* EXERCISE OBJECTIVE *
In this exercise, reproduce all the entries that follow exactly.

(ENTRIES SHOWN Opens)

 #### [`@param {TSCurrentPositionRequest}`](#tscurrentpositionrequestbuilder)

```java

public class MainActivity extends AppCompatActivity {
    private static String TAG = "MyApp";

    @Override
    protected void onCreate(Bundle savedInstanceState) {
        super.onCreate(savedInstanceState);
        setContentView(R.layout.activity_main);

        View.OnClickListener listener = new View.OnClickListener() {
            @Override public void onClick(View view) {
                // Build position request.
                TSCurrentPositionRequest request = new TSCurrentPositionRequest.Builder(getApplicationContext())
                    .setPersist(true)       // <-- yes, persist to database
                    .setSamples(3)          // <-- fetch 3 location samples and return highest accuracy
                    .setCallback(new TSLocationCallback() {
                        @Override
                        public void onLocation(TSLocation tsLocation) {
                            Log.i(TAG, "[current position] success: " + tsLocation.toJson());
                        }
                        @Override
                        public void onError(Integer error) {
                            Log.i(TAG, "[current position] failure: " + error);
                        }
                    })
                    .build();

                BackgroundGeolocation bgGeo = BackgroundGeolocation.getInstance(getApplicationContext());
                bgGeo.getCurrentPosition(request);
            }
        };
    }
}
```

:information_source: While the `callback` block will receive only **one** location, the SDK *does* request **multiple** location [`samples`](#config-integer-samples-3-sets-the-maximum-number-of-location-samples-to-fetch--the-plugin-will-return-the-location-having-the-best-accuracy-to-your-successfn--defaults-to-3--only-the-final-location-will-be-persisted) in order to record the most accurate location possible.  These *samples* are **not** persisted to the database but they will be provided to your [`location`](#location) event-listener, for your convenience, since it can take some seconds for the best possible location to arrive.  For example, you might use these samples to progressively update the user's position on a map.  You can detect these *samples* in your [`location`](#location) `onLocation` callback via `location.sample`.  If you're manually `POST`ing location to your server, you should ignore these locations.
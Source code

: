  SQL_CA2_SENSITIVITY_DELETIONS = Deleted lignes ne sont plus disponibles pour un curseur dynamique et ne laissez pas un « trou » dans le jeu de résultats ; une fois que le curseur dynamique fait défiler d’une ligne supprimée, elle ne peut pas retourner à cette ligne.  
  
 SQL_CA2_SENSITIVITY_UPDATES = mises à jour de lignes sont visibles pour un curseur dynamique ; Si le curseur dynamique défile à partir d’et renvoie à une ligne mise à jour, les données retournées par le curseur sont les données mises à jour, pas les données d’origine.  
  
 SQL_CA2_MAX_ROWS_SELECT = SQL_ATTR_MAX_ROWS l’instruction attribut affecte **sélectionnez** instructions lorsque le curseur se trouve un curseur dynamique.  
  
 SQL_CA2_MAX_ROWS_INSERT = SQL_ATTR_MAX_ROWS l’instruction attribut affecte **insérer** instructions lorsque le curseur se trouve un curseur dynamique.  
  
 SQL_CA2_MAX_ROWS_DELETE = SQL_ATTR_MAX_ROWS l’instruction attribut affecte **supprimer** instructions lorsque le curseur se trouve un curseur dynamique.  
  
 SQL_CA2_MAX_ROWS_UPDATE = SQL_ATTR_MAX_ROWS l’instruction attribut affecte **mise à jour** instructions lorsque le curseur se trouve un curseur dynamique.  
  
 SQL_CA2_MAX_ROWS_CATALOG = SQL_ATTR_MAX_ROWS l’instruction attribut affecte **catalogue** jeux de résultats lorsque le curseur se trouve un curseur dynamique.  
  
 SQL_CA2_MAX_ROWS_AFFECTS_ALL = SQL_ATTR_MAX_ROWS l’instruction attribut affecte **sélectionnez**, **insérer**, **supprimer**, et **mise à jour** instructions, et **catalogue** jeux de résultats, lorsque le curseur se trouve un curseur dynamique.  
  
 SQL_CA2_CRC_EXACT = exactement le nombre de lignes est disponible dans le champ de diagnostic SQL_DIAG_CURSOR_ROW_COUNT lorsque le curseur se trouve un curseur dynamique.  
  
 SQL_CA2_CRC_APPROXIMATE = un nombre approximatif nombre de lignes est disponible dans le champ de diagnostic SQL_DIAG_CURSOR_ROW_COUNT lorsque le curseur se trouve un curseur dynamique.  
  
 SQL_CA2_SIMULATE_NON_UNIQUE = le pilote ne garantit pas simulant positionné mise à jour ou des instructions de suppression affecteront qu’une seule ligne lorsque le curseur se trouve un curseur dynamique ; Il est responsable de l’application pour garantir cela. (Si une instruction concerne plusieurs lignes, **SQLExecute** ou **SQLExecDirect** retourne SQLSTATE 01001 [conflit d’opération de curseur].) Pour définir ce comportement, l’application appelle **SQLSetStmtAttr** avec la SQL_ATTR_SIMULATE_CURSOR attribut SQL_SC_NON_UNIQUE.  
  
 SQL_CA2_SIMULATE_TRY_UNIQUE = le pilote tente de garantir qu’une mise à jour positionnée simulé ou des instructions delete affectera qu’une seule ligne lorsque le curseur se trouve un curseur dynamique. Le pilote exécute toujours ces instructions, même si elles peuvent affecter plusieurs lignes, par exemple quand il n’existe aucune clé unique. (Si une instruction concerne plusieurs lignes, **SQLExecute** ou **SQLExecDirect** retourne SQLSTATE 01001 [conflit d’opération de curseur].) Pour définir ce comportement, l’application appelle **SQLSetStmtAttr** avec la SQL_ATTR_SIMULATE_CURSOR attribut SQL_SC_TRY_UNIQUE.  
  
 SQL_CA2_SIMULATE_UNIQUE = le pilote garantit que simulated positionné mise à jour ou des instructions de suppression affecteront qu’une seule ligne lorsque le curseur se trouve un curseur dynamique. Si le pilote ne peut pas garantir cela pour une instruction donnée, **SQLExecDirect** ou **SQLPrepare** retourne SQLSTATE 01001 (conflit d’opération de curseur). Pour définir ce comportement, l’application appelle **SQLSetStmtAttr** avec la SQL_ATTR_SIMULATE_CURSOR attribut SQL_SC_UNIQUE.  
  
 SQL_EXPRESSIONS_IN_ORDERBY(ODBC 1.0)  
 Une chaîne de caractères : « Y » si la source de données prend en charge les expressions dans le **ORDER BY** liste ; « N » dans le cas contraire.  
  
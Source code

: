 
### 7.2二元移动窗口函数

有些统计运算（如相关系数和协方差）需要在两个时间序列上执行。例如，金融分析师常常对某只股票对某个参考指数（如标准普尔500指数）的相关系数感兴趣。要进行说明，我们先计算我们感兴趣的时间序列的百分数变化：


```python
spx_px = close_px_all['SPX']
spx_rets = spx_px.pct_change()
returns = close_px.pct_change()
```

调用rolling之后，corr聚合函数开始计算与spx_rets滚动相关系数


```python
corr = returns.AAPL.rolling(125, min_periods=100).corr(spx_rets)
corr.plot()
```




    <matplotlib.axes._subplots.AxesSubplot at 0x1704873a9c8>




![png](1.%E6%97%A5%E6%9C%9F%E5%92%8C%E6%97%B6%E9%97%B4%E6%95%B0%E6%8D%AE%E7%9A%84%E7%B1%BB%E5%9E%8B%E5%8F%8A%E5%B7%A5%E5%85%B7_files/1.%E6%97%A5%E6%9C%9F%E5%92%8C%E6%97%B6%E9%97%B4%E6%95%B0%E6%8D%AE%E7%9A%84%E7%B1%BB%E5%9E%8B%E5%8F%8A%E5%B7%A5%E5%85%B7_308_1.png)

(ENTRIES SHOWN Closes)

* RESPONSE TO THIS TASK *
 #### [`@param {TSCurrentPositionRequest}`](#tscurrentpositionrequestbuilder)

```java

public class MainActivity extends AppCompatActivity {
    private static String TAG = "MyApp";

    @Override
    protected void onCreate(Bundle savedInstanceState) {
        super.onCreate(savedInstanceState);
        setContentView(R.layout.activity_main);

        View.OnClickListener listener = new View.OnClickListener() {
            @Override public void onClick(View view) {
                // Build position request.
                TSCurrentPositionRequest request = new TSCurrentPositionRequest.Builder(getApplicationContext())
                    .setPersist(true)       // <-- yes, persist to database
                    .setSamples(3)          // <-- fetch 3 location samples and return highest accuracy
                    .setCallback(new TSLocationCallback() {
                        @Override
                        public void onLocation(TSLocation tsLocation) {
                            Log.i(TAG, "[current position] success: " + tsLocation.toJson());
                        }
                        @Override
                        public void onError(Integer error) {
                            Log.i(TAG, "[current position] failure: " + error);
                        }
                    })
                    .build();

                BackgroundGeolocation bgGeo = BackgroundGeolocation.getInstance(getApplicationContext());
                bgGeo.getCurrentPosition(request);
            }
        };
    }
}
```

:information_source: While the `callback` block will receive only **one** location, the SDK *does* request **multiple** location [`samples`](#config-integer-samples-3-sets-the-maximum-number-of-location-samples-to-fetch--the-plugin-will-return-the-location-having-the-best-accuracy-to-your-successfn--defaults-to-3--only-the-final-location-will-be-persisted) in order to record the most accurate location possible.  These *samples* are **not** persisted to the database but they will be provided to your [`location`](#location) event-listener, for your convenience, since it can take some seconds for the best possible location to arrive.  For example, you might use these samples to progressively update the user's position on a map.  You can detect these *samples* in your [`location`](#location) `onLocation` callback via `location.sample`.  If you're manually `POST`ing location to your server, you should ignore these locations.
Source code

:  SQL_CA2_SENSITIVITY_DELETIONS = Deleted lignes ne sont plus disponibles pour un curseur dynamique et ne laissez pas un « trou » dans le jeu de résultats ; une fois que le curseur dynamique fait défiler d’une ligne supprimée, elle ne peut pas retourner à cette ligne.  
  
 SQL_CA2_SENSITIVITY_UPDATES = mises à jour de lignes sont visibles pour un curseur dynamique ; Si le curseur dynamique défile à partir d’et renvoie à une ligne mise à jour, les données retournées par le curseur sont les données mises à jour, pas les données d’origine.  
  
 SQL_CA2_MAX_ROWS_SELECT = SQL_ATTR_MAX_ROWS l’instruction attribut affecte **sélectionnez** instructions lorsque le curseur se trouve un curseur dynamique.  
  
 SQL_CA2_MAX_ROWS_INSERT = SQL_ATTR_MAX_ROWS l’instruction attribut affecte **insérer** instructions lorsque le curseur se trouve un curseur dynamique.  
  
 SQL_CA2_MAX_ROWS_DELETE = SQL_ATTR_MAX_ROWS l’instruction attribut affecte **supprimer** instructions lorsque le curseur se trouve un curseur dynamique.  
  
 SQL_CA2_MAX_ROWS_UPDATE = SQL_ATTR_MAX_ROWS l’instruction attribut affecte **mise à jour** instructions lorsque le curseur se trouve un curseur dynamique.  
  
 SQL_CA2_MAX_ROWS_CATALOG = SQL_ATTR_MAX_ROWS l’instruction attribut affecte **catalogue** jeux de résultats lorsque le curseur se trouve un curseur dynamique.  
  
 SQL_CA2_MAX_ROWS_AFFECTS_ALL = SQL_ATTR_MAX_ROWS l’instruction attribut affecte **sélectionnez**, **insérer**, **supprimer**, et **mise à jour** instructions, et **catalogue** jeux de résultats, lorsque le curseur se trouve un curseur dynamique.  
  
 SQL_CA2_CRC_EXACT = exactement le nombre de lignes est disponible dans le champ de diagnostic SQL_DIAG_CURSOR_ROW_COUNT lorsque le curseur se trouve un curseur dynamique.  
  
 SQL_CA2_CRC_APPROXIMATE = un nombre approximatif nombre de lignes est disponible dans le champ de diagnostic SQL_DIAG_CURSOR_ROW_COUNT lorsque le curseur se trouve un curseur dynamique.  
  
 SQL_CA2_SIMULATE_NON_UNIQUE = le pilote ne garantit pas simulant positionné mise à jour ou des instructions de suppression affecteront qu’une seule ligne lorsque le curseur se trouve un curseur dynamique ; Il est responsable de l’application pour garantir cela. (Si une instruction concerne plusieurs lignes, **SQLExecute** ou **SQLExecDirect** retourne SQLSTATE 01001 [conflit d’opération de curseur].) Pour définir ce comportement, l’application appelle **SQLSetStmtAttr** avec la SQL_ATTR_SIMULATE_CURSOR attribut SQL_SC_NON_UNIQUE.  
  
 SQL_CA2_SIMULATE_TRY_UNIQUE = le pilote tente de garantir qu’une mise à jour positionnée simulé ou des instructions delete affectera qu’une seule ligne lorsque le curseur se trouve un curseur dynamique. Le pilote exécute toujours ces instructions, même si elles peuvent affecter plusieurs lignes, par exemple quand il n’existe aucune clé unique. (Si une instruction concerne plusieurs lignes, **SQLExecute** ou **SQLExecDirect** retourne SQLSTATE 01001 [conflit d’opération de curseur].) Pour définir ce comportement, l’application appelle **SQLSetStmtAttr** avec la SQL_ATTR_SIMULATE_CURSOR attribut SQL_SC_TRY_UNIQUE.  
  
 SQL_CA2_SIMULATE_UNIQUE = le pilote garantit que simulated positionné mise à jour ou des instructions de suppression affecteront qu’une seule ligne lorsque le curseur se trouve un curseur dynamique. Si le pilote ne peut pas garantir cela pour une instruction donnée, **SQLExecDirect** ou **SQLPrepare** retourne SQLSTATE 01001 (conflit d’opération de curseur). Pour définir ce comportement, l’application appelle **SQLSetStmtAttr** avec la SQL_ATTR_SIMULATE_CURSOR attribut SQL_SC_UNIQUE.  
  
 SQL_EXPRESSIONS_IN_ORDERBY(ODBC 1.0)  
 Une chaîne de caractères : « Y » si la source de données prend en charge les expressions dans le **ORDER BY** liste ; « N » dans le cas contraire.  
  
Source code

: 
### 7.2二元移动窗口函数

有些统计运算（如相关系数和协方差）需要在两个时间序列上执行。例如，金融分析师常常对某只股票对某个参考指数（如标准普尔500指数）的相关系数感兴趣。要进行说明，我们先计算我们感兴趣的时间序列的百分数变化：


```python
spx_px = close_px_all['SPX']
spx_rets = spx_px.pct_change()
returns = close_px.pct_change()
```

调用rolling之后，corr聚合函数开始计算与spx_rets滚动相关系数


```python
corr = returns.AAPL.rolling(125, min_periods=100).corr(spx_rets)
corr.plot()
```




    <matplotlib.axes._subplots.AxesSubplot at 0x1704873a9c8>




![png](1.%E6%97%A5%E6%9C%9F%E5%92%8C%E6%97%B6%E9%97%B4%E6%95%B0%E6%8D%AE%E7%9A%84%E7%B1%BB%E5%9E%8B%E5%8F%8A%E5%B7%A5%E5%85%B7_files/1.%E6%97%A5%E6%9C%9F%E5%92%8C%E6%97%B6%E9%97%B4%E6%95%B0%E6%8D%AE%E7%9A%84%E7%B1%BB%E5%9E%8B%E5%8F%8A%E5%B7%A5%E5%85%B7_308_1.png)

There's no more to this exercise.